EXERCISE DETAILS. Images stay out; everything else in the records is to be set down exactly.

- Opening Delimiter -

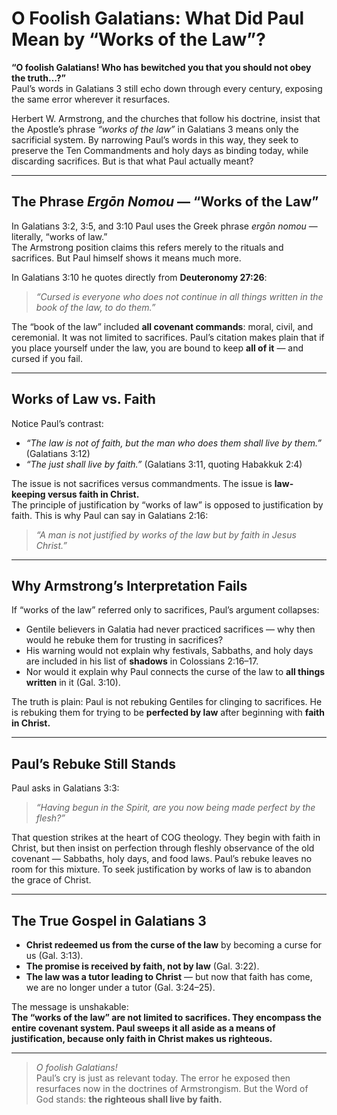 # O Foolish Galatians: What Did Paul Mean by “Works of the Law”?

**“O foolish Galatians! Who has bewitched you that you should not obey the truth…?”**  
Paul’s words in Galatians 3 still echo down through every century, exposing the same error wherever it resurfaces.

Herbert W. Armstrong, and the churches that follow his doctrine, insist that the Apostle’s phrase *“works of the law”* in Galatians 3 means only the sacrificial system. By narrowing Paul’s words in this way, they seek to preserve the Ten Commandments and holy days as binding today, while discarding sacrifices. But is that what Paul actually meant?

---

## The Phrase *Ergōn Nomou* — “Works of the Law”

In Galatians 3:2, 3:5, and 3:10 Paul uses the Greek phrase *ergōn nomou* — literally, “works of law.”  
The Armstrong position claims this refers merely to the rituals and sacrifices. But Paul himself shows it means much more.

In Galatians 3:10 he quotes directly from **Deuteronomy 27:26**:

> *“Cursed is everyone who does not continue in all things written in the book of the law, to do them.”*

The “book of the law” included **all covenant commands**: moral, civil, and ceremonial. It was not limited to sacrifices. Paul’s citation makes plain that if you place yourself under the law, you are bound to keep **all of it** — and cursed if you fail.

---

## Works of Law vs. Faith

Notice Paul’s contrast:  
- *“The law is not of faith, but the man who does them shall live by them.”* (Galatians 3:12)  
- *“The just shall live by faith.”* (Galatians 3:11, quoting Habakkuk 2:4)

The issue is not sacrifices versus commandments. The issue is **law-keeping versus faith in Christ.**  
The principle of justification by “works of law” is opposed to justification by faith. This is why Paul can say in Galatians 2:16:

> *“A man is not justified by works of the law but by faith in Jesus Christ.”*

---

## Why Armstrong’s Interpretation Fails

If “works of the law” referred only to sacrifices, Paul’s argument collapses:  
- Gentile believers in Galatia had never practiced sacrifices — why then would he rebuke them for trusting in sacrifices?  
- His warning would not explain why festivals, Sabbaths, and holy days are included in his list of **shadows** in Colossians 2:16–17.  
- Nor would it explain why Paul connects the curse of the law to **all things written** in it (Gal. 3:10).

The truth is plain: Paul is not rebuking Gentiles for clinging to sacrifices. He is rebuking them for trying to be **perfected by law** after beginning with **faith in Christ.**

---

## Paul’s Rebuke Still Stands

Paul asks in Galatians 3:3:

> *“Having begun in the Spirit, are you now being made perfect by the flesh?”*

That question strikes at the heart of COG theology. They begin with faith in Christ, but then insist on perfection through fleshly observance of the old covenant — Sabbaths, holy days, and food laws. Paul’s rebuke leaves no room for this mixture. To seek justification by works of law is to abandon the grace of Christ.

---

## The True Gospel in Galatians 3

- **Christ redeemed us from the curse of the law** by becoming a curse for us (Gal. 3:13).  
- **The promise is received by faith, not by law** (Gal. 3:22).  
- **The law was a tutor leading to Christ** — but now that faith has come, we are no longer under a tutor (Gal. 3:24–25).

The message is unshakable:  
**The “works of the law” are not limited to sacrifices. They encompass the entire covenant system. Paul sweeps it all aside as a means of justification, because only faith in Christ makes us righteous.**

---

> *O foolish Galatians!*  
Paul’s cry is just as relevant today. The error he exposed then resurfaces now in the doctrines of Armstrongism. But the Word of God stands: **the righteous shall live by faith.**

- Closing Delimiter -

RESULT OF THE EXERCISE.
 # O Foolish Galatians: What Did Paul Mean by “Works of the Law”?

**“O foolish Galatians! Who has bewitched you that you should not obey the truth…?”**  
Paul’s words in Galatians 3 still echo down through every century, exposing the same error wherever it resurfaces.

Herbert W. Armstrong, and the churches that follow his doctrine, insist that the Apostle’s phrase *“works of the law”* in Galatians 3 means only the sacrificial system. By narrowing Paul’s words in this way, they seek to preserve the Ten Commandments and holy days as binding today, while discarding sacrifices. But is that what Paul actually meant?

---

## The Phrase *Ergōn Nomou* — “Works of the Law”

In Galatians 3:2, 3:5, and 3:10 Paul uses the Greek phrase *ergōn nomou* — literally, “works of law.”  
The Armstrong position claims this refers merely to the rituals and sacrifices. But Paul himself shows it means much more.

In Galatians 3:10 he quotes directly from **Deuteronomy 27:26**:

> *“Cursed is everyone who does not continue in all things written in the book of the law, to do them.”*

The “book of the law” included **all covenant commands**: moral, civil, and ceremonial. It was not limited to sacrifices. Paul’s citation makes plain that if you place yourself under the law, you are bound to keep **all of it** — and cursed if you fail.

---

## Works of Law vs. Faith

Notice Paul’s contrast:  
- *“The law is not of faith, but the man who does them shall live by them.”* (Galatians 3:12)  
- *“The just shall live by faith.”* (Galatians 3:11, quoting Habakkuk 2:4)

The issue is not sacrifices versus commandments. The issue is **law-keeping versus faith in Christ.**  
The principle of justification by “works of law” is opposed to justification by faith. This is why Paul can say in Galatians 2:16:

> *“A man is not justified by works of the law but by faith in Jesus Christ.”*

---

## Why Armstrong’s Interpretation Fails

If “works of the law” referred only to sacrifices, Paul’s argument collapses:  
- Gentile believers in Galatia had never practiced sacrifices — why then would he rebuke them for trusting in sacrifices?  
- His warning would not explain why festivals, Sabbaths, and holy days are included in his list of **shadows** in Colossians 2:16–17.  
- Nor would it explain why Paul connects the curse of the law to **all things written** in it (Gal. 3:10).

The truth is plain: Paul is not rebuking Gentiles for clinging to sacrifices. He is rebuking them for trying to be **perfected by law** after beginning with **faith in Christ.**

---

## Paul’s Rebuke Still Stands

Paul asks in Galatians 3:3:

> *“Having begun in the Spirit, are you now being made perfect by the flesh?”*

That question strikes at the heart of COG theology. They begin with faith in Christ, but then insist on perfection through fleshly observance of the old covenant — Sabbaths, holy days, and food laws. Paul’s rebuke leaves no room for this mixture. To seek justification by works of law is to abandon the grace of Christ.

---

## The True Gospel in Galatians 3

- **Christ redeemed us from the curse of the law** by becoming a curse for us (Gal. 3:13).  
- **The promise is received by faith, not by law** (Gal. 3:22).  
- **The law was a tutor leading to Christ** — but now that faith has come, we are no longer under a tutor (Gal. 3:24–25).

The message is unshakable:  
**The “works of the law” are not limited to sacrifices. They encompass the entire covenant system. Paul sweeps it all aside as a means of justification, because only faith in Christ makes us righteous.**

---

> *O foolish Galatians!*  
Paul’s cry is just as relevant today. The error he exposed then resurfaces now in the doctrines of Armstrongism. But the Word of God stands: **the righteous shall live by faith.**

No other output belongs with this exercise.